***** Extracted records

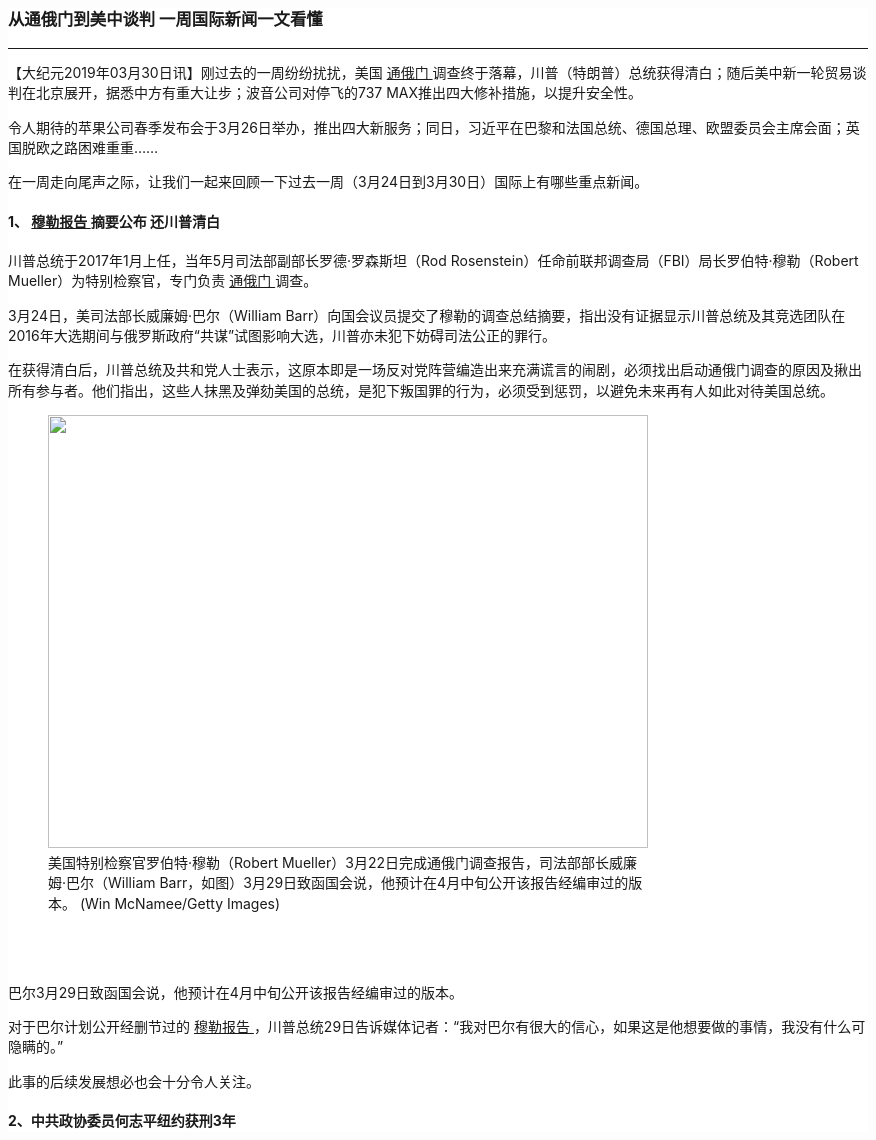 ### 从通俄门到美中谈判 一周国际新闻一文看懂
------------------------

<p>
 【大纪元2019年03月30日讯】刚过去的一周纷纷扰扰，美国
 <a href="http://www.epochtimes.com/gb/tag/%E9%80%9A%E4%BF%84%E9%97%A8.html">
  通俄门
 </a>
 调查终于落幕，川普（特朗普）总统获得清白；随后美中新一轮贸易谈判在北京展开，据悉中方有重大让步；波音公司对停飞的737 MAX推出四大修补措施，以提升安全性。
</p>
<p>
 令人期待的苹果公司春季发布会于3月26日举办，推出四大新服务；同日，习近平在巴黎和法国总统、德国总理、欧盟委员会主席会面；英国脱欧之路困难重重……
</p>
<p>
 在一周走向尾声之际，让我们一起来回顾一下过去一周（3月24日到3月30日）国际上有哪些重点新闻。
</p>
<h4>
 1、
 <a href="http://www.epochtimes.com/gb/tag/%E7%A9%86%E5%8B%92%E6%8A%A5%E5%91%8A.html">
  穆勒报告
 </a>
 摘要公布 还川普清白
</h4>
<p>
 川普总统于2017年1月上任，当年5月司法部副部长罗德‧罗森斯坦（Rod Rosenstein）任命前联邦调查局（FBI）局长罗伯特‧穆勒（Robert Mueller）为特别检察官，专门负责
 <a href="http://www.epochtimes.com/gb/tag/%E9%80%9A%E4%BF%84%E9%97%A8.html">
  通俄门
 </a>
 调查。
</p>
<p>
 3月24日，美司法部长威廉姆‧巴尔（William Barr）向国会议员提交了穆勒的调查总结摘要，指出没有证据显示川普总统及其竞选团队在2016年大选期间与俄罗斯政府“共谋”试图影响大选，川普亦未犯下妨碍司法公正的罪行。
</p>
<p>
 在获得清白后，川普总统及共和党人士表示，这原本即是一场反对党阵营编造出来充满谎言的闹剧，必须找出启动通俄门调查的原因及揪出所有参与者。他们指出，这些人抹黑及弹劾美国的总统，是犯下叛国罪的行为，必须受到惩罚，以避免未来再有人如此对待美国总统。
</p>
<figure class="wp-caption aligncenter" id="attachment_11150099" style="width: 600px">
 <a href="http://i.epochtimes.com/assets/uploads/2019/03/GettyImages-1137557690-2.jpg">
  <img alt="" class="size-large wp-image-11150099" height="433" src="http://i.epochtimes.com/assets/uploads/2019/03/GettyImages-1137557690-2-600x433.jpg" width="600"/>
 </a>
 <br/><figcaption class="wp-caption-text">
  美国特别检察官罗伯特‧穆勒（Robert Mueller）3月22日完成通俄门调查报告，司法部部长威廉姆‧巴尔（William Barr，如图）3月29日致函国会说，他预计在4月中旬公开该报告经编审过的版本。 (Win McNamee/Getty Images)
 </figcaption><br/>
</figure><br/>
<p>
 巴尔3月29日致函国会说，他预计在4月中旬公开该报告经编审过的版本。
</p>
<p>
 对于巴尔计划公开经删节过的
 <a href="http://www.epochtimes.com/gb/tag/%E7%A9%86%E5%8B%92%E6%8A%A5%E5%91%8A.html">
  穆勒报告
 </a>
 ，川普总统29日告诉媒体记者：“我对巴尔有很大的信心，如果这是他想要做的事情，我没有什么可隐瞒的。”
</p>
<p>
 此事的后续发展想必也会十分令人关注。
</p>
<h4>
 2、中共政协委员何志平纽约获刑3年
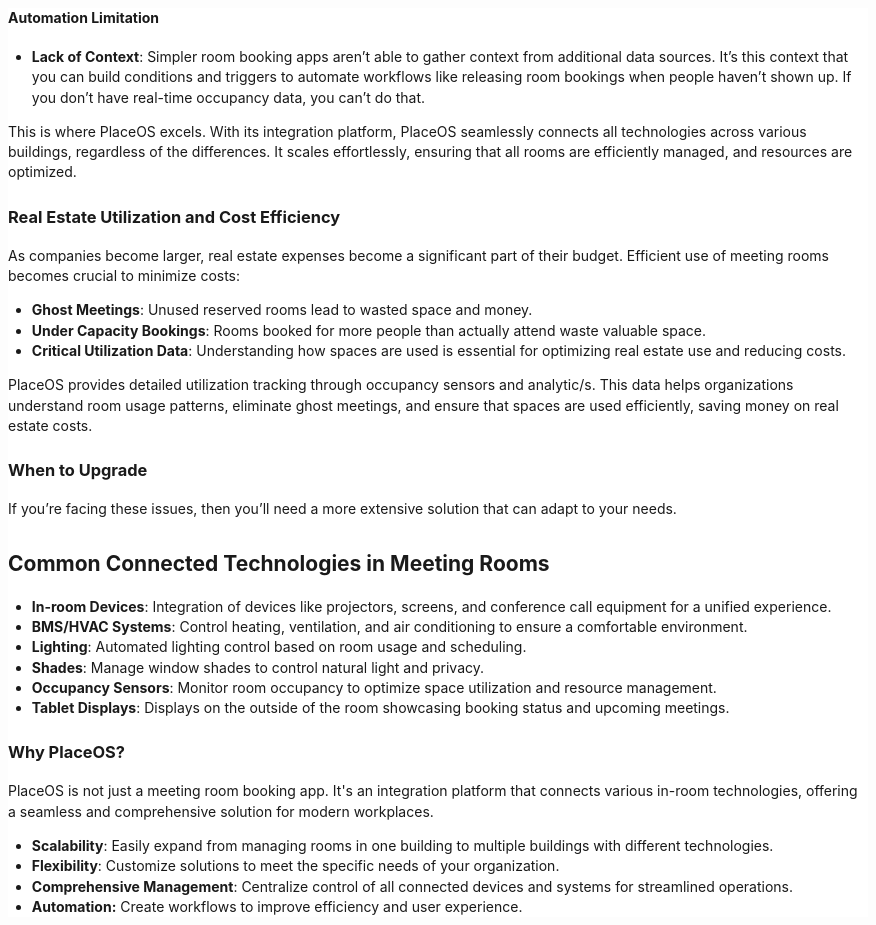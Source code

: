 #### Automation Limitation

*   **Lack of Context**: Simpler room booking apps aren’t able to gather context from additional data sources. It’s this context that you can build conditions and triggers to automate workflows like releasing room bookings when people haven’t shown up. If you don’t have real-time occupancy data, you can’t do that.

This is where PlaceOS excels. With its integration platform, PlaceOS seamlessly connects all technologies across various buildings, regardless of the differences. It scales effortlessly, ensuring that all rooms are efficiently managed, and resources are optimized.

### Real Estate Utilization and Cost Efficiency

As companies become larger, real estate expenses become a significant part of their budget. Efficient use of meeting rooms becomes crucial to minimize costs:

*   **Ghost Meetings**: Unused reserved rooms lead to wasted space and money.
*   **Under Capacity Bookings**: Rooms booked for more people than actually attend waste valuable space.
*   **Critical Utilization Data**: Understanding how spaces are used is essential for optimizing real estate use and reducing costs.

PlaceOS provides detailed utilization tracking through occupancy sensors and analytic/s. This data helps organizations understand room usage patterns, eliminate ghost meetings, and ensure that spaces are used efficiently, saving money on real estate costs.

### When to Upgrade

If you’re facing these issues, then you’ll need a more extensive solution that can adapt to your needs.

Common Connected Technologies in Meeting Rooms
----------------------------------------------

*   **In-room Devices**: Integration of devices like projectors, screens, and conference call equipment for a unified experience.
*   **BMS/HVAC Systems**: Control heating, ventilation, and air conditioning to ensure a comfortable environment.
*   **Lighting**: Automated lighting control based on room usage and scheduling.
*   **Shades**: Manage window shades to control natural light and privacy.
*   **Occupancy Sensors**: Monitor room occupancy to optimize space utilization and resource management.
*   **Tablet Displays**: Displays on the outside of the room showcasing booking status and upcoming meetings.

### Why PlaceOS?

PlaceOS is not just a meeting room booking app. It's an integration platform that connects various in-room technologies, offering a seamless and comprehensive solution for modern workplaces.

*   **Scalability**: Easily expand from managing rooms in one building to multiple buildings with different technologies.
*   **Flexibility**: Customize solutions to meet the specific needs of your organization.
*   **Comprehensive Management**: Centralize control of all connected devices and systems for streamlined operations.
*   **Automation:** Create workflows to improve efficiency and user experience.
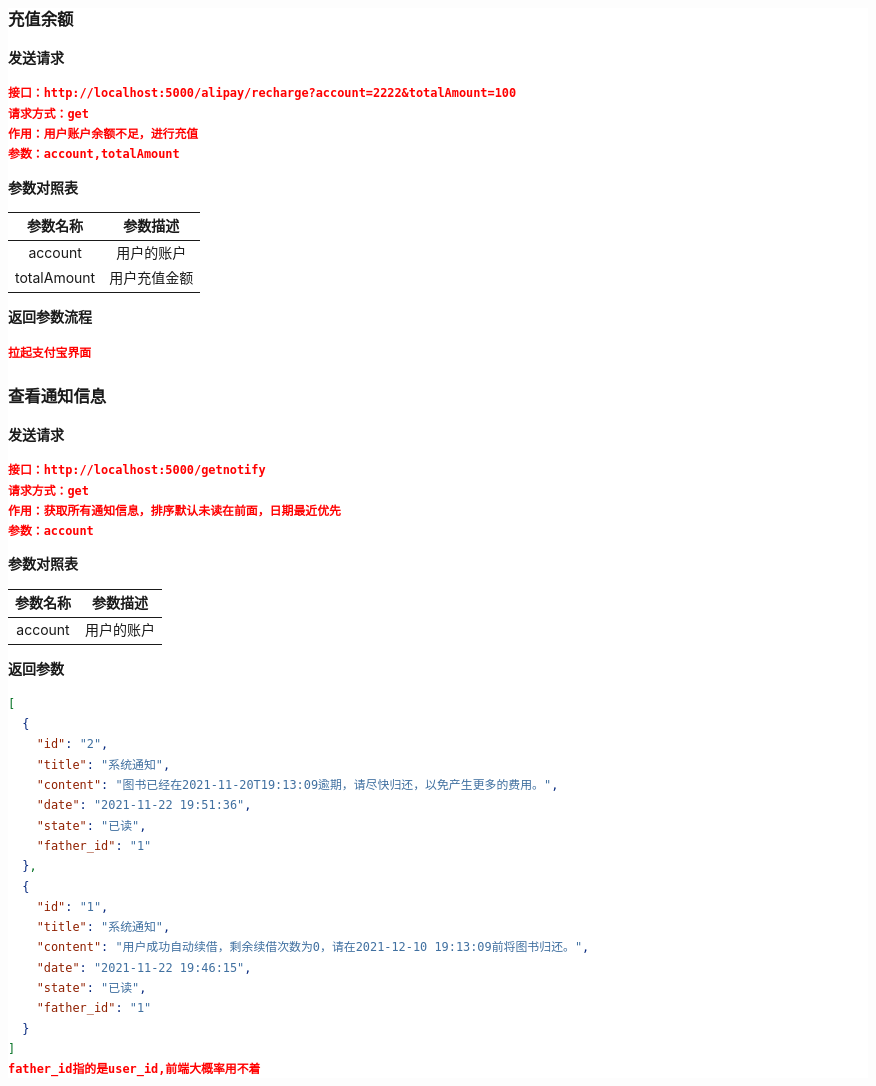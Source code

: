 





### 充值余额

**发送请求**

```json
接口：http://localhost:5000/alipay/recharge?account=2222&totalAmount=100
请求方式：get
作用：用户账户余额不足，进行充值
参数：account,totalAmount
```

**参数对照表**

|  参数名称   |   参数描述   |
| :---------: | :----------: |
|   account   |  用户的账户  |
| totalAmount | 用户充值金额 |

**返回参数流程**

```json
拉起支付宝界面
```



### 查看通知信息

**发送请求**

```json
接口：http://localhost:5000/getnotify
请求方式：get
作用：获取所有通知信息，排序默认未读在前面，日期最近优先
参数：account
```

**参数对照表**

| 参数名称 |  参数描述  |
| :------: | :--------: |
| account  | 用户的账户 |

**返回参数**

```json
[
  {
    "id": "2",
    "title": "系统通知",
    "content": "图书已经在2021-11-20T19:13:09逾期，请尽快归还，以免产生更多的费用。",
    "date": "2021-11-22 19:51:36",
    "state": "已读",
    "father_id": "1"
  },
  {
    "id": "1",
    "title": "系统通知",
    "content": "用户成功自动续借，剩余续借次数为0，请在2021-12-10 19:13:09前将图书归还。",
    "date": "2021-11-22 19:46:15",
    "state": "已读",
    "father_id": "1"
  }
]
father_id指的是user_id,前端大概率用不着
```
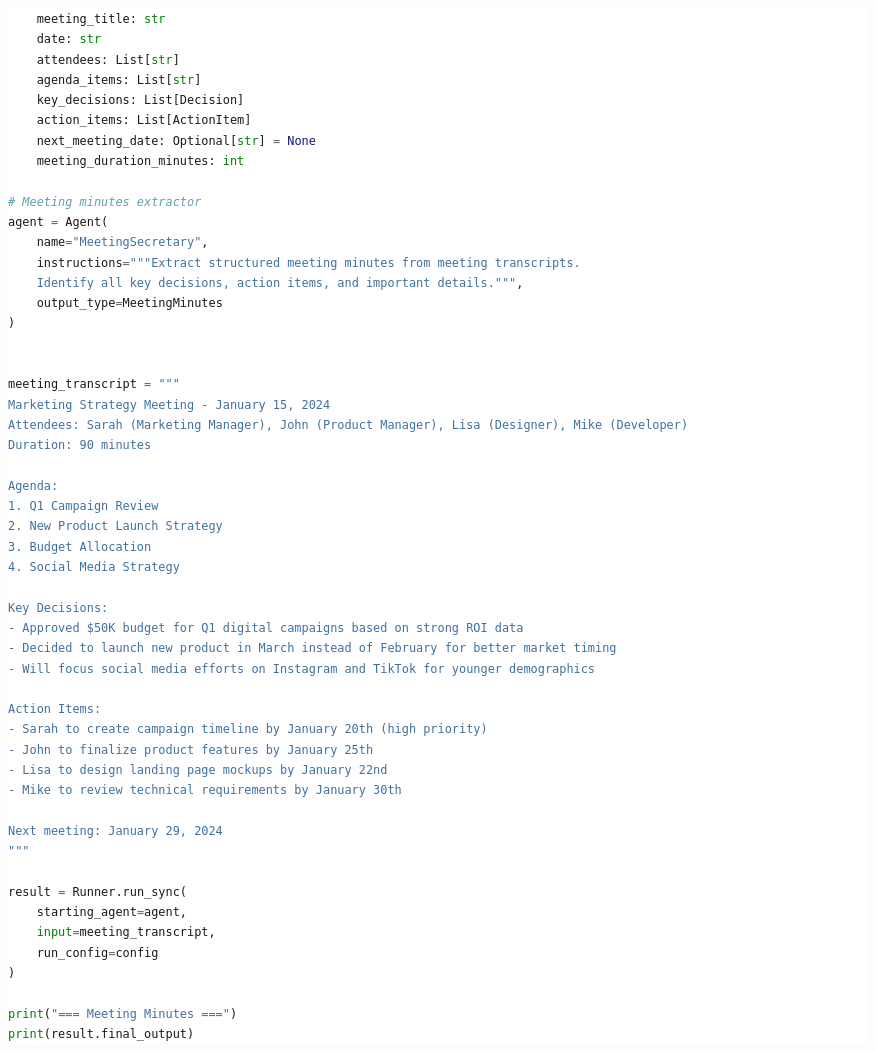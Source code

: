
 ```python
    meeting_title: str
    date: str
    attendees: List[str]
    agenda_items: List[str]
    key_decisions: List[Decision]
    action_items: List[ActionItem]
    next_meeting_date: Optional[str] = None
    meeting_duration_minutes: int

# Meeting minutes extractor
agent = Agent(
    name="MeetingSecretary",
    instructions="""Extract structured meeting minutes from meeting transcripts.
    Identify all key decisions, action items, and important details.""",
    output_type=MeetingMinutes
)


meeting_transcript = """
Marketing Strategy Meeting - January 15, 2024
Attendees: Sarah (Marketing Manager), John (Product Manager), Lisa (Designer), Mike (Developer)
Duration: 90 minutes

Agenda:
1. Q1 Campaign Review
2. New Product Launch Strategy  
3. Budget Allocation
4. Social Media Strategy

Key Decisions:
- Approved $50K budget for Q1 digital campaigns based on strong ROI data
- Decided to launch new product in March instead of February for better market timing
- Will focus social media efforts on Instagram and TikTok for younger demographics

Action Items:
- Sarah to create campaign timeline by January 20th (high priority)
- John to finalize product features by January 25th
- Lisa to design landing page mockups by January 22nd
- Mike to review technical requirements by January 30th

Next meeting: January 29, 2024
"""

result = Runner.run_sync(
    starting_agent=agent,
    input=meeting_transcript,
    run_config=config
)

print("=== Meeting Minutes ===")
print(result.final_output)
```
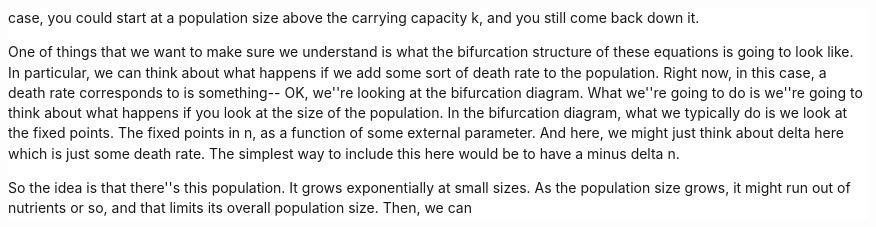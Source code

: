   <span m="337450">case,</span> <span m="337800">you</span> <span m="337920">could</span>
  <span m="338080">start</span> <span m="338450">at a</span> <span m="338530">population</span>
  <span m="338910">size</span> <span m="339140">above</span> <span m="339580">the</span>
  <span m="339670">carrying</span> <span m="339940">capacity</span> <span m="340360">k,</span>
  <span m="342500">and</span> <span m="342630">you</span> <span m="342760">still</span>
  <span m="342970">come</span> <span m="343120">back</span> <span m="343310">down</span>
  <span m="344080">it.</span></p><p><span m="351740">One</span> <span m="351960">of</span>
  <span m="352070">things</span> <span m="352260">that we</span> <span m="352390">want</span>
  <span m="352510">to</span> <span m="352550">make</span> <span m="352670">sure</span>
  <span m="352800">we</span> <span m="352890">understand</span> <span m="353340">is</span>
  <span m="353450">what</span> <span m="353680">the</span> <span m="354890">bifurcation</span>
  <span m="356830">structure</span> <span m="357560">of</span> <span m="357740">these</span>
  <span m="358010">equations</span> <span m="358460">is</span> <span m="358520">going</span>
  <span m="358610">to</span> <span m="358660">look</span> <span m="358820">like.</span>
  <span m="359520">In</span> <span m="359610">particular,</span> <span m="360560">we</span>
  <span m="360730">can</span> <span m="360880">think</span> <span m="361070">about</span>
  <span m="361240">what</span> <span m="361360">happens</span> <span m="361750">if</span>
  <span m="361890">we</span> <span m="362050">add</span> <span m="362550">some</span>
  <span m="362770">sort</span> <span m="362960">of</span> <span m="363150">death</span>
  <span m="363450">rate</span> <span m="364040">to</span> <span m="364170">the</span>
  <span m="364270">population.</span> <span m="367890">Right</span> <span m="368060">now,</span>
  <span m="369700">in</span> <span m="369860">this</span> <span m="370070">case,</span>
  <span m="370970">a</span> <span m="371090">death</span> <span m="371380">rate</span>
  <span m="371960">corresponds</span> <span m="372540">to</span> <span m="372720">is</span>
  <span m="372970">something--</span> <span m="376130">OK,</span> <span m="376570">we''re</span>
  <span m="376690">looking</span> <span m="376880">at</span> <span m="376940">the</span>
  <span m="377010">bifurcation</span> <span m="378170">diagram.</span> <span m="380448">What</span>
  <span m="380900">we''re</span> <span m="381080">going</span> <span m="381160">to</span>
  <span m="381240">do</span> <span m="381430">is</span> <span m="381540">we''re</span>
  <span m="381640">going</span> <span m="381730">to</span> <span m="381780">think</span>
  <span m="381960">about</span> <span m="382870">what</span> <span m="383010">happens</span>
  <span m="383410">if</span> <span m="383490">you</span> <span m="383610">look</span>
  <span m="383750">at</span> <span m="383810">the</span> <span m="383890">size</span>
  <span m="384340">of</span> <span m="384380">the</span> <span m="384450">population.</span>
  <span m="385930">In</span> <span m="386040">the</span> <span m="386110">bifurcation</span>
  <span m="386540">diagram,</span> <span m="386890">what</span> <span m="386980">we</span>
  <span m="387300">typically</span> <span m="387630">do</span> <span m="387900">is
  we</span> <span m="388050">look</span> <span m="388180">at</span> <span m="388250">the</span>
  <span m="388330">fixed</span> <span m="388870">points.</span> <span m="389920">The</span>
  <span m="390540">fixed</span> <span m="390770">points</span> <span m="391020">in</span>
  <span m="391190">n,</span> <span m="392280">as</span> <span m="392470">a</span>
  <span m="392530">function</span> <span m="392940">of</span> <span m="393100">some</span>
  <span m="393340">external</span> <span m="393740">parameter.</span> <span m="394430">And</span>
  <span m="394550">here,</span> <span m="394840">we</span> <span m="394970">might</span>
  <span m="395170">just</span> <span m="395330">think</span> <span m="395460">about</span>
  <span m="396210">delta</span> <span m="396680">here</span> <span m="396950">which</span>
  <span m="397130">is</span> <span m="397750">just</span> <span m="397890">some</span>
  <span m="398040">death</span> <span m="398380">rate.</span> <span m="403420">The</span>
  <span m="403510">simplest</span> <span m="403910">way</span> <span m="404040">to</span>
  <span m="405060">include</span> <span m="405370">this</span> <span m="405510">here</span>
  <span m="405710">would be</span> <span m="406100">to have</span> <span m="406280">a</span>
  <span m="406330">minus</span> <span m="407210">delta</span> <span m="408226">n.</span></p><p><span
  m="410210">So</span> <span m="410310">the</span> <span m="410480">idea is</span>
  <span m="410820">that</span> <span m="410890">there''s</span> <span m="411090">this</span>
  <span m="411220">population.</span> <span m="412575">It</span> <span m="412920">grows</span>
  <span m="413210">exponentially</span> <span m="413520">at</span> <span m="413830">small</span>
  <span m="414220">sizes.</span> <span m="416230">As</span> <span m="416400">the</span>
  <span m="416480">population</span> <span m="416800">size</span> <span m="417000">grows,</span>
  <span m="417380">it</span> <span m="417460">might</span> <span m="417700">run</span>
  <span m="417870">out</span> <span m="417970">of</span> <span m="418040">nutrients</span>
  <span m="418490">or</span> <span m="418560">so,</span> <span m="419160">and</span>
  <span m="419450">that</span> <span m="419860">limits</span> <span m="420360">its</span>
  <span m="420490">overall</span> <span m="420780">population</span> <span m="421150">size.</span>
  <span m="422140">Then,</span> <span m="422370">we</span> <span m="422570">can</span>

**********

§ **Problem to work on**: Above are the records; from them, give again exactly the lines from the one containing "a comfortable environment." to the one containing "PlaceOS is not", both lines included, and nothing more.

§ **Exercise answer**:
*   **BMS/HVAC Systems**: Control heating, ventilation, and air conditioning to ensure a comfortable environment.
*   **Lighting**: Automated lighting control based on room usage and scheduling.
*   **Shades**: Manage window shades to control natural light and privacy.
*   **Occupancy Sensors**: Monitor room occupancy to optimize space utilization and resource management.
*   **Tablet Displays**: Displays on the outside of the room showcasing booking status and upcoming meetings.

### Why PlaceOS?

PlaceOS is not just a meeting room booking app. It's an integration platform that connects various in-room technologies, offering a seamless and comprehensive solution for modern workplaces.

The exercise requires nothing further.